_RECORDS SHOWN:_
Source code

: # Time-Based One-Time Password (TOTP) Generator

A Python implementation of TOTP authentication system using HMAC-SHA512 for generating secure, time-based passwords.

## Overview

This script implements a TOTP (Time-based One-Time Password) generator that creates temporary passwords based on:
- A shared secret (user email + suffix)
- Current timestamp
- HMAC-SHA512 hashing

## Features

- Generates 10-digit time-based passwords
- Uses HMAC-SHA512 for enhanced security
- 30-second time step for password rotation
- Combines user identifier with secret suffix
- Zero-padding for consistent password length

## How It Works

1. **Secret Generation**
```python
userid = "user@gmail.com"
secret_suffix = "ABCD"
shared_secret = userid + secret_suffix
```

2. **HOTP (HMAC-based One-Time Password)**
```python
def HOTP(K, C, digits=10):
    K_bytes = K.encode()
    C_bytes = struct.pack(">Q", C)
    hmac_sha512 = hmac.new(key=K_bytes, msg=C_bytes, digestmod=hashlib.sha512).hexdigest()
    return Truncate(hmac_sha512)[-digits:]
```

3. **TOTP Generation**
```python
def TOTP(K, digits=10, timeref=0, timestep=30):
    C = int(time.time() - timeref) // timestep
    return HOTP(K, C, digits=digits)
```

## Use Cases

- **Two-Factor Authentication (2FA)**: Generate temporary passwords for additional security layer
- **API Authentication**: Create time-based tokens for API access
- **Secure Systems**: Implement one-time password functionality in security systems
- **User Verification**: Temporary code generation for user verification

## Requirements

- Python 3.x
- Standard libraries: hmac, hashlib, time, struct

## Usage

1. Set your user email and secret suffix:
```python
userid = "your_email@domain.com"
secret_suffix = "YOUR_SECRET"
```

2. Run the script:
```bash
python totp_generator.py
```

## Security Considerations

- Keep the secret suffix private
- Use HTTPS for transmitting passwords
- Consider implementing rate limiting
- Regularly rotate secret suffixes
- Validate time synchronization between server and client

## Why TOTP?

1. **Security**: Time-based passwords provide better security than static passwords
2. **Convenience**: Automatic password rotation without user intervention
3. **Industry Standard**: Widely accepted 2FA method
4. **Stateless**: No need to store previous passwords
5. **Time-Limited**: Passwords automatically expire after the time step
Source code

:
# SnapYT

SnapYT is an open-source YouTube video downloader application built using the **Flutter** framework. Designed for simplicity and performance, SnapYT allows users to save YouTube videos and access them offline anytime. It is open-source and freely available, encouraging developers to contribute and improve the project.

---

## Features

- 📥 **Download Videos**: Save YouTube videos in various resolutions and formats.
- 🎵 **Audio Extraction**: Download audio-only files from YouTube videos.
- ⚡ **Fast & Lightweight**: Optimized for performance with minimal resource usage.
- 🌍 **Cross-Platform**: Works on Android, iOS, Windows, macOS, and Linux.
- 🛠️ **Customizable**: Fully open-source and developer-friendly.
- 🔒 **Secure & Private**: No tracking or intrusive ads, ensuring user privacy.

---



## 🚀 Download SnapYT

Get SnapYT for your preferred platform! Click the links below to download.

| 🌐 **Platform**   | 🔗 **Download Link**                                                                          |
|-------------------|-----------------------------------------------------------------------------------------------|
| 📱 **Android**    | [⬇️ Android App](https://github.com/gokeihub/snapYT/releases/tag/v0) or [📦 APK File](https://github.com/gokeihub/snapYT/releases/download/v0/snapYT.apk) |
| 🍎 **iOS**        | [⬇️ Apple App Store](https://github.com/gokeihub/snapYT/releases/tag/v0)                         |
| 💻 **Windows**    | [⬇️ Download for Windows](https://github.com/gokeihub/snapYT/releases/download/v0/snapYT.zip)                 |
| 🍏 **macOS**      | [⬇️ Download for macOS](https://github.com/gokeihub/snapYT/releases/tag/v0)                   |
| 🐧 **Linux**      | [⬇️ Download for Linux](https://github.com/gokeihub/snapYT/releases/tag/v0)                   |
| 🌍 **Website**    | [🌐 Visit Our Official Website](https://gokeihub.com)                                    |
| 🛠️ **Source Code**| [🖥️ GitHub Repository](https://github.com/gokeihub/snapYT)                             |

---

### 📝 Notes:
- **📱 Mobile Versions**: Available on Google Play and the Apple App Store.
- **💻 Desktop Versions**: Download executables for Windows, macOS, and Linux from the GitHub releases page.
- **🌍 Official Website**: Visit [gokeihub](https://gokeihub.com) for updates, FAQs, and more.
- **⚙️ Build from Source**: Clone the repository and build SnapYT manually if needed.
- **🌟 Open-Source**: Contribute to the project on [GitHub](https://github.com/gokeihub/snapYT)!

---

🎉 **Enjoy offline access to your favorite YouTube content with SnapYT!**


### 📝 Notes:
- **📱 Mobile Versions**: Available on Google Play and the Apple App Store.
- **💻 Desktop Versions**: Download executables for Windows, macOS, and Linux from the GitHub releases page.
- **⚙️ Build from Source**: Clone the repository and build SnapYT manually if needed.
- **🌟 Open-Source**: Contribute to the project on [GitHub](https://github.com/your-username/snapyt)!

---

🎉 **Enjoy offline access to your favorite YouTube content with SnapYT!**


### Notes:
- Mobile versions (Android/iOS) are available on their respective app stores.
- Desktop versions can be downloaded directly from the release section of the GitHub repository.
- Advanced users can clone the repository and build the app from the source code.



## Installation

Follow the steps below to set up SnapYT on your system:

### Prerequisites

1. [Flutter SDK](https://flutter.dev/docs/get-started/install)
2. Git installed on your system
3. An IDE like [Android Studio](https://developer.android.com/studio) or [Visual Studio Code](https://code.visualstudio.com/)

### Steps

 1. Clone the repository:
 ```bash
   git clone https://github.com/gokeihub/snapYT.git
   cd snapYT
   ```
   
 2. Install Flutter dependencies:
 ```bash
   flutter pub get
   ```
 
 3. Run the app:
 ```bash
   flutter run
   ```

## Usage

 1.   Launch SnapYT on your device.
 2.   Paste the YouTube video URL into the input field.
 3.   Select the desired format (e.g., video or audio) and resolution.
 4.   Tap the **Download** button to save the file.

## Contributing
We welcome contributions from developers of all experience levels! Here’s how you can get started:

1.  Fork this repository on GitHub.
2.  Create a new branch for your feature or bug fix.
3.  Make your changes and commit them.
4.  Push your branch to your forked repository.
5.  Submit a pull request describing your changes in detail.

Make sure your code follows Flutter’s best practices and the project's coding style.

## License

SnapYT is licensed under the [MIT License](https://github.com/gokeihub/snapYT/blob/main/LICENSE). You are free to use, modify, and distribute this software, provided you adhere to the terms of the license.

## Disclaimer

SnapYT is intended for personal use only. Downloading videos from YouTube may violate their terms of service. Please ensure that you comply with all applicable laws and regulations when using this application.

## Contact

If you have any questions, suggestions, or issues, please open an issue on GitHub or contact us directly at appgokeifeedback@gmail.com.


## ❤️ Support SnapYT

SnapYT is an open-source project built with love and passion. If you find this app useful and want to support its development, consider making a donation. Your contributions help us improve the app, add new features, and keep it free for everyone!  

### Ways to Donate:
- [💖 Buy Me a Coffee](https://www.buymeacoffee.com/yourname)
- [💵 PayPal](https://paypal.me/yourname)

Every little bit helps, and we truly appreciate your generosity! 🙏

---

_TASK OBJECTIVE:_ Above are the records; retype every one exactly.

_SOLUTION FOR THIS PROBLEM:_
Source code

: # Time-Based One-Time Password (TOTP) Generator

A Python implementation of TOTP authentication system using HMAC-SHA512 for generating secure, time-based passwords.

## Overview

This script implements a TOTP (Time-based One-Time Password) generator that creates temporary passwords based on:
- A shared secret (user email + suffix)
- Current timestamp
- HMAC-SHA512 hashing

## Features

- Generates 10-digit time-based passwords
- Uses HMAC-SHA512 for enhanced security
- 30-second time step for password rotation
- Combines user identifier with secret suffix
- Zero-padding for consistent password length

## How It Works

1. **Secret Generation**
```python
userid = "user@gmail.com"
secret_suffix = "ABCD"
shared_secret = userid + secret_suffix
```

2. **HOTP (HMAC-based One-Time Password)**
```python
def HOTP(K, C, digits=10):
    K_bytes = K.encode()
    C_bytes = struct.pack(">Q", C)
    hmac_sha512 = hmac.new(key=K_bytes, msg=C_bytes, digestmod=hashlib.sha512).hexdigest()
    return Truncate(hmac_sha512)[-digits:]
```

3. **TOTP Generation**
```python
def TOTP(K, digits=10, timeref=0, timestep=30):
    C = int(time.time() - timeref) // timestep
    return HOTP(K, C, digits=digits)
```

## Use Cases

- **Two-Factor Authentication (2FA)**: Generate temporary passwords for additional security layer
- **API Authentication**: Create time-based tokens for API access
- **Secure Systems**: Implement one-time password functionality in security systems
- **User Verification**: Temporary code generation for user verification

## Requirements

- Python 3.x
- Standard libraries: hmac, hashlib, time, struct

## Usage

1. Set your user email and secret suffix:
```python
userid = "your_email@domain.com"
secret_suffix = "YOUR_SECRET"
```

2. Run the script:
```bash
python totp_generator.py
```

## Security Considerations

- Keep the secret suffix private
- Use HTTPS for transmitting passwords
- Consider implementing rate limiting
- Regularly rotate secret suffixes
- Validate time synchronization between server and client

## Why TOTP?

1. **Security**: Time-based passwords provide better security than static passwords
2. **Convenience**: Automatic password rotation without user intervention
3. **Industry Standard**: Widely accepted 2FA method
4. **Stateless**: No need to store previous passwords
5. **Time-Limited**: Passwords automatically expire after the time step
Source code

:
# SnapYT

SnapYT is an open-source YouTube video downloader application built using the **Flutter** framework. Designed for simplicity and performance, SnapYT allows users to save YouTube videos and access them offline anytime. It is open-source and freely available, encouraging developers to contribute and improve the project.

---

## Features

- 📥 **Download Videos**: Save YouTube videos in various resolutions and formats.
- 🎵 **Audio Extraction**: Download audio-only files from YouTube videos.
- ⚡ **Fast & Lightweight**: Optimized for performance with minimal resource usage.
- 🌍 **Cross-Platform**: Works on Android, iOS, Windows, macOS, and Linux.
- 🛠️ **Customizable**: Fully open-source and developer-friendly.
- 🔒 **Secure & Private**: No tracking or intrusive ads, ensuring user privacy.

---



## 🚀 Download SnapYT

Get SnapYT for your preferred platform! Click the links below to download.

| 🌐 **Platform**   | 🔗 **Download Link**                                                                          |
|-------------------|-----------------------------------------------------------------------------------------------|
| 📱 **Android**    | [⬇️ Android App](https://github.com/gokeihub/snapYT/releases/tag/v0) or [📦 APK File](https://github.com/gokeihub/snapYT/releases/download/v0/snapYT.apk) |
| 🍎 **iOS**        | [⬇️ Apple App Store](https://github.com/gokeihub/snapYT/releases/tag/v0)                         |
| 💻 **Windows**    | [⬇️ Download for Windows](https://github.com/gokeihub/snapYT/releases/download/v0/snapYT.zip)                 |
| 🍏 **macOS**      | [⬇️ Download for macOS](https://github.com/gokeihub/snapYT/releases/tag/v0)                   |
| 🐧 **Linux**      | [⬇️ Download for Linux](https://github.com/gokeihub/snapYT/releases/tag/v0)                   |
| 🌍 **Website**    | [🌐 Visit Our Official Website](https://gokeihub.com)                                    |
| 🛠️ **Source Code**| [🖥️ GitHub Repository](https://github.com/gokeihub/snapYT)                             |

---

### 📝 Notes:
- **📱 Mobile Versions**: Available on Google Play and the Apple App Store.
- **💻 Desktop Versions**: Download executables for Windows, macOS, and Linux from the GitHub releases page.
- **🌍 Official Website**: Visit [gokeihub](https://gokeihub.com) for updates, FAQs, and more.
- **⚙️ Build from Source**: Clone the repository and build SnapYT manually if needed.
- **🌟 Open-Source**: Contribute to the project on [GitHub](https://github.com/gokeihub/snapYT)!

---

🎉 **Enjoy offline access to your favorite YouTube content with SnapYT!**


### 📝 Notes:
- **📱 Mobile Versions**: Available on Google Play and the Apple App Store.
- **💻 Desktop Versions**: Download executables for Windows, macOS, and Linux from the GitHub releases page.
- **⚙️ Build from Source**: Clone the repository and build SnapYT manually if needed.
- **🌟 Open-Source**: Contribute to the project on [GitHub](https://github.com/your-username/snapyt)!

---

🎉 **Enjoy offline access to your favorite YouTube content with SnapYT!**


### Notes:
- Mobile versions (Android/iOS) are available on their respective app stores.
- Desktop versions can be downloaded directly from the release section of the GitHub repository.
- Advanced users can clone the repository and build the app from the source code.



## Installation

Follow the steps below to set up SnapYT on your system:

### Prerequisites

1. [Flutter SDK](https://flutter.dev/docs/get-started/install)
2. Git installed on your system
3. An IDE like [Android Studio](https://developer.android.com/studio) or [Visual Studio Code](https://code.visualstudio.com/)

### Steps

 1. Clone the repository:
 ```bash
   git clone https://github.com/gokeihub/snapYT.git
   cd snapYT
   ```
   
 2. Install Flutter dependencies:
 ```bash
   flutter pub get
   ```
 
 3. Run the app:
 ```bash
   flutter run
   ```

## Usage

 1.   Launch SnapYT on your device.
 2.   Paste the YouTube video URL into the input field.
 3.   Select the desired format (e.g., video or audio) and resolution.
 4.   Tap the **Download** button to save the file.

## Contributing
We welcome contributions from developers of all experience levels! Here’s how you can get started:

1.  Fork this repository on GitHub.
2.  Create a new branch for your feature or bug fix.
3.  Make your changes and commit them.
4.  Push your branch to your forked repository.
5.  Submit a pull request describing your changes in detail.

Make sure your code follows Flutter’s best practices and the project's coding style.

## License

SnapYT is licensed under the [MIT License](https://github.com/gokeihub/snapYT/blob/main/LICENSE). You are free to use, modify, and distribute this software, provided you adhere to the terms of the license.

## Disclaimer

SnapYT is intended for personal use only. Downloading videos from YouTube may violate their terms of service. Please ensure that you comply with all applicable laws and regulations when using this application.

## Contact

If you have any questions, suggestions, or issues, please open an issue on GitHub or contact us directly at appgokeifeedback@gmail.com.


## ❤️ Support SnapYT

SnapYT is an open-source project built with love and passion. If you find this app useful and want to support its development, consider making a donation. Your contributions help us improve the app, add new features, and keep it free for everyone!  

### Ways to Donate:
- [💖 Buy Me a Coffee](https://www.buymeacoffee.com/yourname)
- [💵 PayPal](https://paypal.me/yourname)

Every little bit helps, and we truly appreciate your generosity! 🙏

---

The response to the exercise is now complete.